Mohit will take over as CEO & MD from CP Gurnani after his retirement on December 19, 2023. The joining date of Mohit is not mentioned in the press release. He is finishing his tenure at Infosys on June 9, 2023.
“Appointment of Mr. Mohit Joshi, for a period of 5 (five) years with effect from 20th December, 2023 to 19th December, 2028 (both days inclusive),” Tech Mahindra said in an exchange filing.
Mohit Joshi joins the company from Infosys, where he is currently the President.
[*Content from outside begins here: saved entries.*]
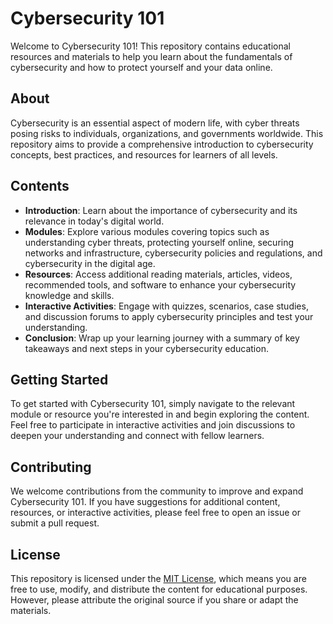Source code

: # Cybersecurity 101

Welcome to Cybersecurity 101! This repository contains educational resources and materials to help you learn about the fundamentals of cybersecurity and how to protect yourself and your data online.

## About

Cybersecurity is an essential aspect of modern life, with cyber threats posing risks to individuals, organizations, and governments worldwide. This repository aims to provide a comprehensive introduction to cybersecurity concepts, best practices, and resources for learners of all levels.

## Contents

- **Introduction**: Learn about the importance of cybersecurity and its relevance in today's digital world.
- **Modules**: Explore various modules covering topics such as understanding cyber threats, protecting yourself online, securing networks and infrastructure, cybersecurity policies and regulations, and cybersecurity in the digital age.
- **Resources**: Access additional reading materials, articles, videos, recommended tools, and software to enhance your cybersecurity knowledge and skills.
- **Interactive Activities**: Engage with quizzes, scenarios, case studies, and discussion forums to apply cybersecurity principles and test your understanding.
- **Conclusion**: Wrap up your learning journey with a summary of key takeaways and next steps in your cybersecurity education.

## Getting Started

To get started with Cybersecurity 101, simply navigate to the relevant module or resource you're interested in and begin exploring the content. Feel free to participate in interactive activities and join discussions to deepen your understanding and connect with fellow learners.

## Contributing

We welcome contributions from the community to improve and expand Cybersecurity 101. If you have suggestions for additional content, resources, or interactive activities, please feel free to open an issue or submit a pull request.

## License

This repository is licensed under the [MIT License](LICENSE), which means you are free to use, modify, and distribute the content for educational purposes. However, please attribute the original source if you share or adapt the materials.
Mohit has over two decades of experience in the Enterprise technology software & consulting space and has worked with the largest corporations in the world in driving digital transformation and building thriving businesses.
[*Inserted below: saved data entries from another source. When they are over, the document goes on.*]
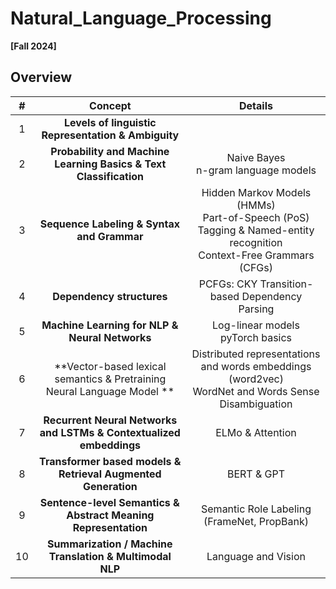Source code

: # Natural_Language_Processing
**[Fall 2024]**

## Overview

| #  | Concept                               | Details                                                                                                                |
|:---:|:-------------------------------------:|:-----------------------------------------------------------------------------------------------------------------------:|
| 1   | **Levels of linguistic Representation & Ambiguity**  |  |
| 2   | **Probability and Machine Learning Basics & Text Classification** | Naive Bayes <br> n-gram language models |
| 3   | **Sequence Labeling & Syntax and Grammar**     | Hidden Markov Models (HMMs) <br> Part-of-Speech (PoS) Tagging & Named-entity recognition  <br> Context-Free Grammars (CFGs) |
| 4   | **Dependency structures**           | PCFGs: CKY <bf> Transition-based Dependency Parsing |
| 5   | **Machine Learning for NLP & Neural Networks**| Log-linear models <br> pyTorch basics |
| 6   | **Vector-based lexical semantics & Pretraining Neural Language Model ** | Distributed representations and words embeddings (word2vec) <br> WordNet and Words Sense Disambiguation |
| 7   | **Recurrent Neural Networks and LSTMs & Contextualized embeddings** | ELMo & Attention |
| 8   | **Transformer based models & Retrieval Augmented Generation** | BERT & GPT |
| 9   | **Sentence-level Semantics & Abstract Meaning Representation**       | Semantic Role Labeling (FrameNet, PropBank) |
| 10  | **Summarization / Machine Translation & Multimodal NLP**       | Language and Vision |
At Infosys, Mohit is head of the Global Financial Services & Healthcare and the Software businesses, which includes Finacle (the banking platform) and the AI/Automation portfolio, Tech Mahindra said.
According to ICICI Securities, Mohit Joshi shall join well in advance for a smooth transition, which will be in line with Gurnani’s comments at the recently held analyst meet.
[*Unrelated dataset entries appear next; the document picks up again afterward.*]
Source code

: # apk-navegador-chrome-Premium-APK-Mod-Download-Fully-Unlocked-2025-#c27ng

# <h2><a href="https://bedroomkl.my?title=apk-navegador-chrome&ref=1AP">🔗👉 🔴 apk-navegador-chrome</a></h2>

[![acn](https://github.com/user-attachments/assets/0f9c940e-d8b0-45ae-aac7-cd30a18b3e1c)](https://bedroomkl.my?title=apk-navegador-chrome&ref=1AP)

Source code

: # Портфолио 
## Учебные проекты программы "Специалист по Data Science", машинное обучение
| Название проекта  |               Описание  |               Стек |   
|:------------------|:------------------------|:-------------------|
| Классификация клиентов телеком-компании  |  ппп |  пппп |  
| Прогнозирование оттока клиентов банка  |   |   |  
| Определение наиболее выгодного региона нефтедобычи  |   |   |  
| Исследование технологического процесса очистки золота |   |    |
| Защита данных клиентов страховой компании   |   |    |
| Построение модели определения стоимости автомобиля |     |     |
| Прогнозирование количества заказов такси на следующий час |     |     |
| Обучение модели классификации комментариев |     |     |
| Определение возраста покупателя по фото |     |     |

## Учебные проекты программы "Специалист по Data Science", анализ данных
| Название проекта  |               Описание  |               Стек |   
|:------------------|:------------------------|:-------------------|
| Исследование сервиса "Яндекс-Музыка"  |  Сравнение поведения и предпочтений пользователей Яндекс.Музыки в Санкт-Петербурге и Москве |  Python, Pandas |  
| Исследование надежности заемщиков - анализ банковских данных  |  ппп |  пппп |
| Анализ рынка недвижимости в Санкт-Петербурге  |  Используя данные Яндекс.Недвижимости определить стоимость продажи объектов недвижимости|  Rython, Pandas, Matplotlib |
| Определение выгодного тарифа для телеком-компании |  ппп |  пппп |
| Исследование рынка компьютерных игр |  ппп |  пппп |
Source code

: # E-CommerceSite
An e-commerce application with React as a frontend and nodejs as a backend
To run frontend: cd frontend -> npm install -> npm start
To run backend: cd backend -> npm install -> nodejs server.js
“We may see following Medium term benefits of Mohit joining Tech Mahindra’s BFSI vertical ($1 billion annual revenue, 16 per cent mix) has seen some sequential decline in last five quarters, it may likely to see some arrest there,” the brokerage firm said in its note.
It further stated, Tech Mahindra is looking at accelerated growth in their Healthcare & Life Sciences vertical (clubbed in ‘others’ vertical in disclosures and currently at just over $600 million annual revenue) as they are targeting this vertical to reach $1 billion revenue in the next two to three years and Mohit’s expertise there could help achieve the same.
The company is betting big on platform business ($450 million annual revenue) where it is looking to take it to $1 bn revenue in the next three years where his expertise in the platform business is likely to benefit. We believe there is scope of TechM’s current valuation discount of 40- 50 per cent to Infy/ TCS to narrow in the future but we believe that will only happen in a gradual manner (as in when acceleration visible in their numbers) and we do not see that as an immediate possibility, ICICI Securities said in a note.
Motilal Oswal Financial Services (MOFSL) believes that this is a positive for Tech Mahindra as it will help the company scale up its BFSI vertical, which has lagged peers in recent years. Moreover, Mohit is generally regarded well in the industry and can help refresh the company’s goto-market approach, which has lagged its peers too.
“On the other hand, we will keenly monitor any leadership attrition at the company, which can have a near-term adverse impact on its business. Moreover, we expect growth and margins to remain under pressure in the near term at Tech Mahindra. We would watch for clarity on a turnaround. We reiterate our NEUTRAL rating on the stock,” MOFSL said in sector update.
However, despite of today’s run-up, Tech Mahindra in past one year has underperformed the market by falling 22 per cent, as compared to 7 per cent rally in the S&P BSE Sensex.